Aim of the task: Among the lines of the material, copy those that hold the string "wordpress".

Source material:
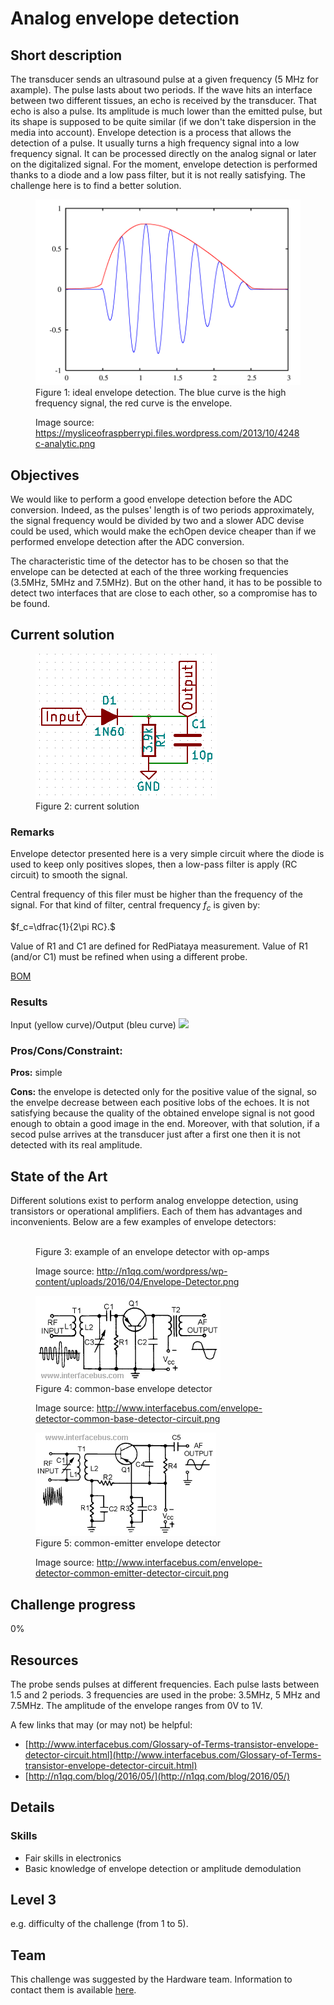 # Analog envelope detection

## Short description
The transducer sends an ultrasound pulse at a given frequency (5 MHz for axample). The pulse lasts about two periods. If the wave hits an interface between two different tissues, an echo is received by the transducer. That echo is also a pulse. Its amplitude is much lower than the emitted pulse, but its shape is supposed to be quite similar (if we don't take dispersion in the media into account). Envelope detection is a process that allows the detection of a pulse. It usually turns a high frequency signal into a low frequency signal. It can be processed directly on the analog signal or later on the digitalized signal. For the moment, envelope detection is performed thanks to a diode and a low pass filter, but it is not really satisfying. The challenge here is to find a better solution.

<figure>
  <img src="/challenges/envelope_detection/envelope_detection_principle.png" alt="" />
  <figcaption> Figure 1: ideal envelope detection. The blue curve is the high frequency signal, the red curve is the envelope.
  
  Image source: https://mysliceofraspberrypi.files.wordpress.com/2013/10/4248c-analytic.png</figcaption>
</figure>

## Objectives
We would like to perform a good envelope detection before the ADC conversion. Indeed, as the pulses' length is of two periods approximately, the signal frequency would be divided by two and a slower ADC devise could be used, which would make the echOpen device cheaper than if we performed envelope detection after the ADC conversion.

The characteristic time of the detector has to be chosen so that the envelope can be detected at each of the three working frequencies (3.5MHz, 5MHz and 7.5MHz). But on the other hand, it has to be possible to detect two interfaces that are close to each other, so a compromise has to be found.


## Current solution
<figure>
  <img src="/challenges/envelope_detection/viewme.png" alt="" />
  <figcaption> Figure 2: current solution
  
</figure>

### Remarks

Envelope detector presented here is a very simple circuit where the diode is used to keep only positives slopes, then a low-pass filter is apply (RC circuit) to smooth the signal. 

Central frequency of this filer must be higher than the frequency of the signal. For that kind of filter, central frequency $f_c$ is given by:

$f_c=\dfrac{1}{2\pi RC}.$

Value of R1 and C1 are defined for RedPiataya measurement.
Value of R1 (and/or C1) must be refined when using a different probe.

[BOM](./src/MDL-envelope_detector_v1.csv)

### Results
Input (yellow curve)/Output (bleu curve)
![](./images/result.jpg)

### Pros/Cons/Constraint:

**Pros:** simple

**Cons:** the envelope is detected only for the positive value of the signal, so the envelpe decrease between each positive lobs of the echoes.
It is not satisfying because the quality of the obtained envelope signal is not good enough to obtain a good image in the end. Moreover, with that solution, if a secod pulse arrives at the transducer just after a first one then it is not detected with its real amplitude.

## State of the Art
Different solutions exist to perform analog enveloppe detection, using transistors or operational amplifiers. Each of them has advantages and inconvenients. Below are a few examples of envelope detectors:

<figure>
  <img src="/challenges/envelope_detection/Envelope_Detector.png" alt="" />
  <figcaption> Figure 3: example of an envelope detector with op-amps
  
  Image source: http://n1qq.com/wordpress/wp-content/uploads/2016/04/Envelope-Detector.png</figcaption>
</figure>

<figure>
  <img src="/challenges/envelope_detection/envelope-detector-common-base-detector-circuit.png" alt="" />
  <figcaption> Figure 4: common-base envelope detector
  
  Image source: http://www.interfacebus.com/envelope-detector-common-base-detector-circuit.png</figcaption>
</figure>

<figure>
  <img src="/challenges/envelope_detection/envelope-detector-common-emitter-detector-circuit.png" alt="" />
  <figcaption> Figure 5: common-emitter envelope detector
  
  Image source: http://www.interfacebus.com/envelope-detector-common-emitter-detector-circuit.png</figcaption>
</figure>



## Challenge progress
0%


## Resources
The probe sends pulses at different frequencies. Each pulse lasts between 1.5 and 2 periods. 3 frequencies are used in the probe: 3.5MHz, 5 MHz and 7.5MHz. The amplitude of the envelope ranges from 0V to 1V.

A few links that may (or may not) be helpful:
* [http://www.interfacebus.com/Glossary-of-Terms-transistor-envelope-detector-circuit.html](http://www.interfacebus.com/Glossary-of-Terms-transistor-envelope-detector-circuit.html)
* [http://n1qq.com/blog/2016/05/](http://n1qq.com/blog/2016/05/)


## Details

### Skills 
* Fair skills in electronics
* Basic knowledge of envelope detection or amplitude demodulation


## Level 3
e.g. difficulty of the challenge (from 1 to 5).

## Team
This challenge was suggested by the Hardware team. Information to contact them is available [here](./howto/teams.md).
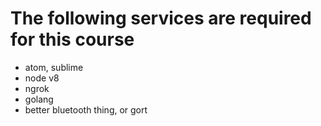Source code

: # The following services are required for this course

- atom, sublime
- node v8
- ngrok
- golang
- better bluetooth thing, or gort


## 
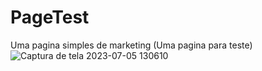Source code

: # PageTest
Uma pagina simples de marketing
(Uma pagina para teste)
![Captura de tela 2023-07-05 130610](https://github.com/Prattiz/PageTest/assets/135062914/84433028-0889-423c-a588-501b9615c262)
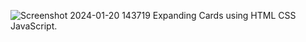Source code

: ![Screenshot 2024-01-20 143719](https://github.com/webdesign1507/Expanding-Cards/assets/157224422/96eb82ae-9c7d-4daa-bcbd-1cf789453e01)
 Expanding Cards using HTML CSS JavaScript.
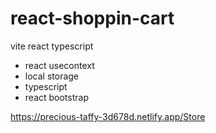 # react-shoppin-cart
vite react typescript

- react usecontext
- local storage
- typescript 
- react bootstrap

https://precious-taffy-3d678d.netlify.app/Store
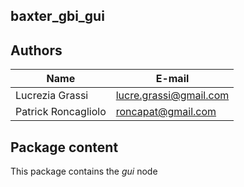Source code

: ## baxter_gbi_gui

## Authors

| Name | E-mail |
|------|--------|
| Lucrezia Grassi | lucre.grassi@gmail.com |
| Patrick Roncagliolo | roncapat@gmail.com |

## Package content

This package contains the *gui* node
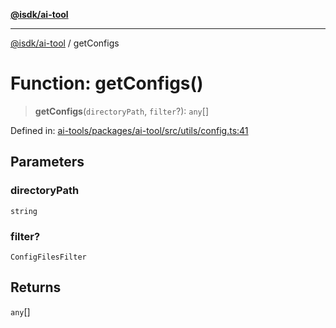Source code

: [**@isdk/ai-tool**](../README.md)

***

[@isdk/ai-tool](../globals.md) / getConfigs

# Function: getConfigs()

> **getConfigs**(`directoryPath`, `filter`?): `any`[]

Defined in: [ai-tools/packages/ai-tool/src/utils/config.ts:41](https://github.com/isdk/ai-tool.js/blob/a24331161aecd2d7bbd8dc9f9cd3d984871261cb/src/utils/config.ts#L41)

## Parameters

### directoryPath

`string`

### filter?

`ConfigFilesFilter`

## Returns

`any`[]
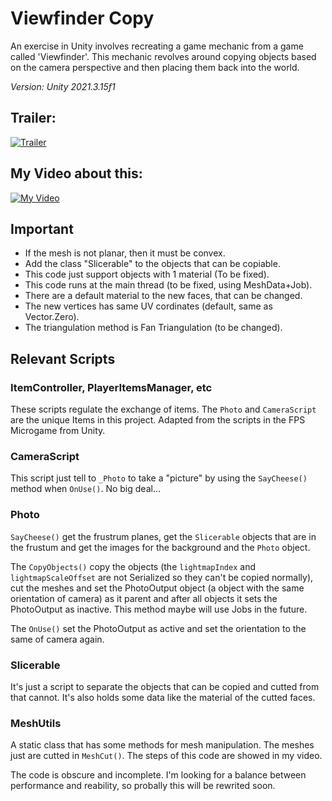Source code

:# Viewfinder Copy

An exercise in Unity involves recreating a game mechanic from a game called 'Viewfinder'. This mechanic revolves around copying objects based on the camera perspective and then placing them back into the world.

*Version: Unity 2021.3.15f1*

<p align="center" width="100%"> 

## Trailer:
[![Trailer](https://img.youtube.com/vi/k_lIQ2EZRH8/0.jpg)](https://www.youtube.com/watch?v=k_lIQ2EZRH8)


## My Video about this:
[![My Video](https://img.youtube.com/vi/UVyv49LU4dY/0.jpg)](https://www.youtube.com/watch?v=UVyv49LU4dY)

</p>

## Important
- If the mesh is not planar, then it must be convex.
- Add the class "Slicerable" to the objects that can be copiable.
- This code just support objects with 1 material (To be fixed).
- This code runs at the main thread (to be fixed, using MeshData+Job).
- There are a default material to the new faces, that can be changed.
- The new vertices has same UV cordinates (default, same as Vector.Zero).
- The triangulation method is Fan Triangulation (to be changed).

## Relevant Scripts

### ItemController, PlayerItemsManager, etc
These scripts regulate the exchange of items. The `Photo` and `CameraScript` are the unique Items in this project. Adapted from the scripts in the FPS Microgame from Unity. 

### CameraScript
This script just tell to `_Photo` to take a "picture" by using the `SayCheese()` method when `OnUse()`. No big deal...

### Photo
`SayCheese()` get the frustrum planes, get the `Slicerable` objects that are in the frustum and get the images for the background and the `Photo` object.

The `CopyObjects()` copy the objects (the `lightmapIndex` and `lightmapScaleOffset` are not Serialized so they can't be copied normally), cut the meshes and set the PhotoOutput object (a object with the same orientation of camera) as it parent and after all objects it sets the PhotoOutput as inactive. This method maybe will use Jobs in the future.

The `OnUse()` set the PhotoOutput as active and set the orientation to the same of camera again.

### Slicerable
It's just a script to separate the objects that can be copied and cutted from that cannot. It's also holds some data like the material of the cutted faces.

### MeshUtils
A static class that has some methods for mesh manipulation.
The meshes just are cutted in `MeshCut()`. The steps of this code are showed in my video.

The code is obscure and incomplete. I'm looking for a balance between performance and reability, so probally this will be rewrited soon.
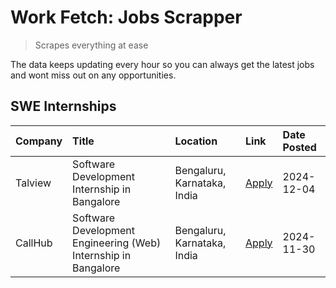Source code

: # Work Fetch: Jobs Scrapper
> Scrapes everything at ease

The data keeps updating every hour so you can always get the latest jobs and wont miss out on any opportunities.

## SWE Internships
<!--START_SECTION:workfetch-->
| Company   | Title                                                          | Location                    | Link                                                                                                                                                                                                                            | Date Posted   |
|:----------|:---------------------------------------------------------------|:----------------------------|:--------------------------------------------------------------------------------------------------------------------------------------------------------------------------------------------------------------------------------|:--------------|
| Talview   | Software Development Internship in Bangalore                   | Bengaluru, Karnataka, India | [Apply](https://in.linkedin.com/jobs/view/software-development-internship-in-bangalore-at-talview-4089000537?position=3&pageNum=0&refId=dBo25CVqAFwwDS9FgPFW3w%3D%3D&trackingId=sqpd8%2BuN23XPOQRY8mnTBg%3D%3D)                 | 2024-12-04    |
| CallHub   | Software Development Engineering (Web) Internship in Bangalore | Bengaluru, Karnataka, India | [Apply](https://in.linkedin.com/jobs/view/software-development-engineering-web-internship-in-bangalore-at-callhub-4088325113?position=2&pageNum=0&refId=dBo25CVqAFwwDS9FgPFW3w%3D%3D&trackingId=YMvp%2FoWY8f4rKqqNFvDkfg%3D%3D) | 2024-11-30    |
<!--END_SECTION:workfetch-->
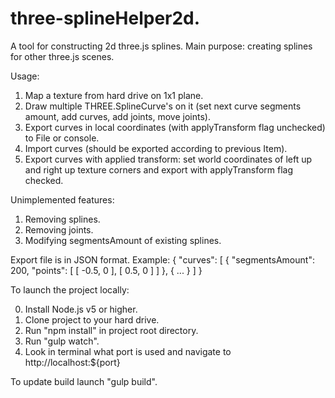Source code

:# three-splineHelper2d.

A tool for constructing 2d three.js splines. Main purpose: creating splines for other three.js scenes.

Usage:

1. Map a texture from hard drive on 1x1 plane.
2. Draw multiple THREE.SplineCurve's on it (set next curve segments amount, add curves, add joints, move joints).
3. Export curves in local coordinates (with applyTransform flag unchecked) to File or console.
4. Import curves (should be exported according to previous Item).
5. Export curves with applied transform: set world coordinates of left up and right up texture corners and export with applyTransform flag checked.

Unimplemented features:

1. Removing splines.
2. Removing joints.
3. Modifying segmentsAmount of existing splines.

Export file is in JSON format. Example:
{
    "curves": [
        {
            "segmentsAmount": 200,
            "points": [
                [
                    -0.5,
                    0
                ],
                [
                    0.5,
                    0
                ]
            ]
        },
        {
            ...
        }
    ]
}

To launch the project locally:

0. Install Node.js v5 or higher.
1. Clone project to your hard drive.
2. Run "npm install" in project root directory.
4. Run "gulp watch".
5. Look in terminal what port is used and navigate to http://localhost:${port}

To update build launch "gulp build".
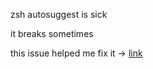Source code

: zsh autosuggest is sick

it breaks sometimes

this issue helped me fix it -> [link](https://github.com/zsh-users/zsh-autosuggestions/issues/422)

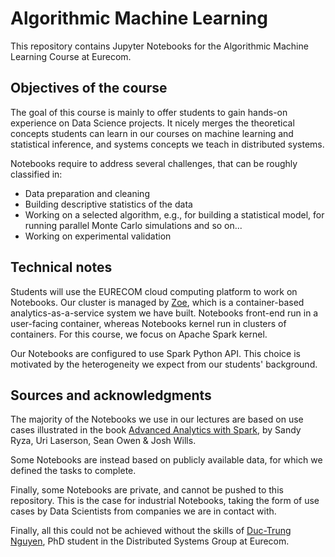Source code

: # Algorithmic Machine Learning
This repository contains Jupyter Notebooks for the Algorithmic Machine Learning Course at Eurecom.

## Objectives of the course
The goal of this course is mainly to offer students to gain hands-on experience on Data Science projects. It nicely merges the theoretical concepts students can learn in our courses on machine learning and statistical inference, and systems concepts we teach in distributed systems.

Notebooks require to address several challenges, that can be roughly classified in:

* Data preparation and cleaning
* Building descriptive statistics of the data
* Working on a selected algorithm, e.g., for building a statistical model, for running parallel Monte Carlo simulations and so on...
* Working on experimental validation

## Technical notes
Students will use the EURECOM cloud computing platform to work on Notebooks. Our cluster is managed by [Zoe](http://zoe-analytics.eu/), which is a container-based analytics-as-a-service system we have built. Notebooks front-end run in a user-facing container, whereas Notebooks kernel run in clusters of containers. For this course, we focus on Apache Spark kernel.

Our Notebooks are configured to use Spark Python API. This choice is motivated by the heterogeneity we expect from our students' background.

## Sources and acknowledgments
The majority of the Notebooks we use in our lectures are based on use cases illustrated in the book [Advanced Analytics with Spark](http://shop.oreilly.com/product/0636920035091.do), by Sandy Ryza, Uri Laserson, Sean Owen & Josh Wills.

Some Notebooks are instead based on publicly available data, for which we defined the tasks to complete.

Finally, some Notebooks are private, and cannot be pushed to this repository. This is the case for industrial Notebooks, taking the form of use cases by Data Scientists from companies we are in contact with.

Finally, all this could not be achieved without the skills of [Duc-Trung Nguyen](http://www.eurecom.fr/en/people/nguyen-duc-trung), PhD student in the Distributed Systems Group at Eurecom.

Problem solution:
  Image source: https://mysliceofraspberrypi.files.wordpress.com/2013/10/4248c-analytic.png</figcaption>
  Image source: http://n1qq.com/wordpress/wp-content/uploads/2016/04/Envelope-Detector.png</figcaption>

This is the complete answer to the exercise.